One of the biggest lies ever told in American industrial history is that “no one died at Three Mile Island.”
In the frenzy to get public funding for still more nuclear reactors, some industry backers now say no one has ever been killed by the nuclear industry AT ALL.
These absurd statements reflect atomic energy’s desperate need for federal loan guarantees, which have been slipped into the Energy Bill now before Congress. After fifty years of proven failure, no private sources will invest in this lethal, expensive technology.
Meanwhile billions are pouring into the booming business of green power, including wind, solar power and increased efficiency. These technologies are not only profitable and clean, they don’t kill people.
And the reality is that people have, in fact, been killed by the fallout from atomic power, and not just at Three Mile Island and Chernobyl.
At the very birth of fission technology, Lewis Slotin, a top researcher on the Manhattan Project, was fatally irradiated in an early experiment. Patriotic workers were exposed to high radiation doses while building the bombs that destroyed Hiroshima and Nagasaki.

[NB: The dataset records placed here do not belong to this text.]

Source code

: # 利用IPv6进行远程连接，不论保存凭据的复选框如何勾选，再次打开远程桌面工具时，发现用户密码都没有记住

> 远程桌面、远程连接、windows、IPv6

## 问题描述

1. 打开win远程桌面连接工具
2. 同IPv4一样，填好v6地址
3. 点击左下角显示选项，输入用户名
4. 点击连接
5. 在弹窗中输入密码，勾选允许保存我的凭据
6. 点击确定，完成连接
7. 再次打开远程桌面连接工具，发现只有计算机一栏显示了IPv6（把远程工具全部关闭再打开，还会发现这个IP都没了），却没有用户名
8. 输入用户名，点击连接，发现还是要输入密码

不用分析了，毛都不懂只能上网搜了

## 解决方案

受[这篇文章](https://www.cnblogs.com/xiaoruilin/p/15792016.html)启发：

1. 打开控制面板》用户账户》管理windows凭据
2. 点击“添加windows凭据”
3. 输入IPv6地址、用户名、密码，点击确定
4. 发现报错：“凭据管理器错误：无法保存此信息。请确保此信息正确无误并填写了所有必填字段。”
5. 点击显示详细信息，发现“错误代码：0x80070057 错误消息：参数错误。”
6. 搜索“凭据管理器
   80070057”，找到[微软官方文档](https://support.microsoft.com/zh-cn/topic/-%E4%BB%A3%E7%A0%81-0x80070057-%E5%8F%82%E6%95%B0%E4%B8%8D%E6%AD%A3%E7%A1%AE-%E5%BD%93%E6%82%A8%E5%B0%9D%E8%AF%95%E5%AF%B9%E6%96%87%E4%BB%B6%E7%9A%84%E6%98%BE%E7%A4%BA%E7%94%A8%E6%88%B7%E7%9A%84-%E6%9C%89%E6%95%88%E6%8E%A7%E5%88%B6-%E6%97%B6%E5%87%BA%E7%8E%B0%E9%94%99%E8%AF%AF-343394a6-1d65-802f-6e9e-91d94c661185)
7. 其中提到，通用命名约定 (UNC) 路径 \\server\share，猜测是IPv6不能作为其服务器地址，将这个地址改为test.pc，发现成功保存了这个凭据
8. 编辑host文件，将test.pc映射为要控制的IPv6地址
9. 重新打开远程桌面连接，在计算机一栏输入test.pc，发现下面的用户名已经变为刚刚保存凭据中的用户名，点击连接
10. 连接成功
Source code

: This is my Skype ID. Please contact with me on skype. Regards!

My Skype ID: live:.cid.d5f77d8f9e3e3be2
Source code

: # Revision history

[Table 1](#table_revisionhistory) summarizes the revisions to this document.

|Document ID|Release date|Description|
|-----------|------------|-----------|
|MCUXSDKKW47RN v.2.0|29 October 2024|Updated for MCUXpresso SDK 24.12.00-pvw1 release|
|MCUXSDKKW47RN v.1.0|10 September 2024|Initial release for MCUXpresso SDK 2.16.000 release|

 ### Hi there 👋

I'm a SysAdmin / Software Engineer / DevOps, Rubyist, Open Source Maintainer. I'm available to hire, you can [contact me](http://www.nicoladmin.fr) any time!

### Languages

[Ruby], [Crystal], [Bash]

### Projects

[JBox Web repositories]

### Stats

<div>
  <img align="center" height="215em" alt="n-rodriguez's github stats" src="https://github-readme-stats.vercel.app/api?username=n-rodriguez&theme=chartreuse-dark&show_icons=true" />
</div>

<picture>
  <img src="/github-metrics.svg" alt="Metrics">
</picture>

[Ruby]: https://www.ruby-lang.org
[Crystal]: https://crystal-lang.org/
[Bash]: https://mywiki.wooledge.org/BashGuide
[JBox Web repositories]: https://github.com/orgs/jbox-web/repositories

In the 1950s, a critical accident struck a reactor at Chalk River, Canada. Scores of American “jumpers” were run into the plant to do clean-up work and then run out. One was the future president Jimmy Carter, who joked about the incident in his autobiography “Why Not the Best.”
In 1961, three workers were killed at the SL-1 plant in Idaho. One was pinned to the ceiling of the containment dome by a fuel rod that shot out of the reactor core. The men’s bodies were classified as high level radioactive waste, and were buried in lead casks.
On October 5, 1966, a critical blockage brought Michigan’s Fermi I fast breeder reactor to the brink of disaster. Fermi’s owners said the $100 million accident released no radiation. But for a month state authorities prepared to evacuate Detroit.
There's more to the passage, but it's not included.